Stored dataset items
<<<<
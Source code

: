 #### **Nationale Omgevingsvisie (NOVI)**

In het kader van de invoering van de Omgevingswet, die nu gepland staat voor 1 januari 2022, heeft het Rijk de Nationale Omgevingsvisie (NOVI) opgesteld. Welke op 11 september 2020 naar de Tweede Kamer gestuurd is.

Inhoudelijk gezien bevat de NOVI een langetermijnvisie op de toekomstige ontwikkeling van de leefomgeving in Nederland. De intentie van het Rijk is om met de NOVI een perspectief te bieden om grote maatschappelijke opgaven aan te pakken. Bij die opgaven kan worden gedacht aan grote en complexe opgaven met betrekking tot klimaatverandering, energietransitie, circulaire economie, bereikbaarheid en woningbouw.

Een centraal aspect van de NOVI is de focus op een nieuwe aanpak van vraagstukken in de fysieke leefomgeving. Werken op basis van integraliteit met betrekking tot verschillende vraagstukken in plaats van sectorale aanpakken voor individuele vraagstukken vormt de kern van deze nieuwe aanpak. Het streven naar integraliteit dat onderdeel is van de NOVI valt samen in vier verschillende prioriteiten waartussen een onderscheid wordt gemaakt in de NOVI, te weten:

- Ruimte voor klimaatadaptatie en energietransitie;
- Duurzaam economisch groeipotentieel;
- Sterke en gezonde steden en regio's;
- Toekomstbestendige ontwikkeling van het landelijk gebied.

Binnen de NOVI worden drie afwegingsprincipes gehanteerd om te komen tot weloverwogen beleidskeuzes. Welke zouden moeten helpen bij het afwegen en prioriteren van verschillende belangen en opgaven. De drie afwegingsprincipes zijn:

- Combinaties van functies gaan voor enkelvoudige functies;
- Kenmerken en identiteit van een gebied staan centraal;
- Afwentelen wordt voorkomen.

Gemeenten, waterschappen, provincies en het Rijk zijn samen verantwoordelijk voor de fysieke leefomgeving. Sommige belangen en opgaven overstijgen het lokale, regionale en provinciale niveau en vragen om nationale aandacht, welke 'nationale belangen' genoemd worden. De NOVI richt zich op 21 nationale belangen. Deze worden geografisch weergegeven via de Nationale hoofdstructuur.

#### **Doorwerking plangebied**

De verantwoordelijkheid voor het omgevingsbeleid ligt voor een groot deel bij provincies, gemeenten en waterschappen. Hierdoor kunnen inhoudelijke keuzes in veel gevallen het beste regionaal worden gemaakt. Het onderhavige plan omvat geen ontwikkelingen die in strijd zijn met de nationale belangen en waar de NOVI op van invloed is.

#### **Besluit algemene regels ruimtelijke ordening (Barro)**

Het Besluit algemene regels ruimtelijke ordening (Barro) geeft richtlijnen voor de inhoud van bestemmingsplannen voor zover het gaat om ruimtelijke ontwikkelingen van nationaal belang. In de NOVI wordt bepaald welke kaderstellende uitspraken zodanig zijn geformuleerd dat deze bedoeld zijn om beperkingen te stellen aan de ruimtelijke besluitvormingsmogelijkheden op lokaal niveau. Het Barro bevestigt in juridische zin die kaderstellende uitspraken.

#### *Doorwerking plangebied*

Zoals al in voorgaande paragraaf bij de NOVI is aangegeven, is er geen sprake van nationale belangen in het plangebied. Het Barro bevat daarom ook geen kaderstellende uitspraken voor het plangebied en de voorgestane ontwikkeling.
>>>>
## [ACTIVITY]
Identify the lines of the entries containing the string "verschillende". Copy each such line.

## [SOLUTION TO THE EXERCISE]
Een centraal aspect van de NOVI is de focus op een nieuwe aanpak van vraagstukken in de fysieke leefomgeving. Werken op basis van integraliteit met betrekking tot verschillende vraagstukken in plaats van sectorale aanpakken voor individuele vraagstukken vormt de kern van deze nieuwe aanpak. Het streven naar integraliteit dat onderdeel is van de NOVI valt samen in vier verschillende prioriteiten waartussen een onderscheid wordt gemaakt in de NOVI, te weten:
Binnen de NOVI worden drie afwegingsprincipes gehanteerd om te komen tot weloverwogen beleidskeuzes. Welke zouden moeten helpen bij het afwegen en prioriteren van verschillende belangen en opgaven. De drie afwegingsprincipes zijn:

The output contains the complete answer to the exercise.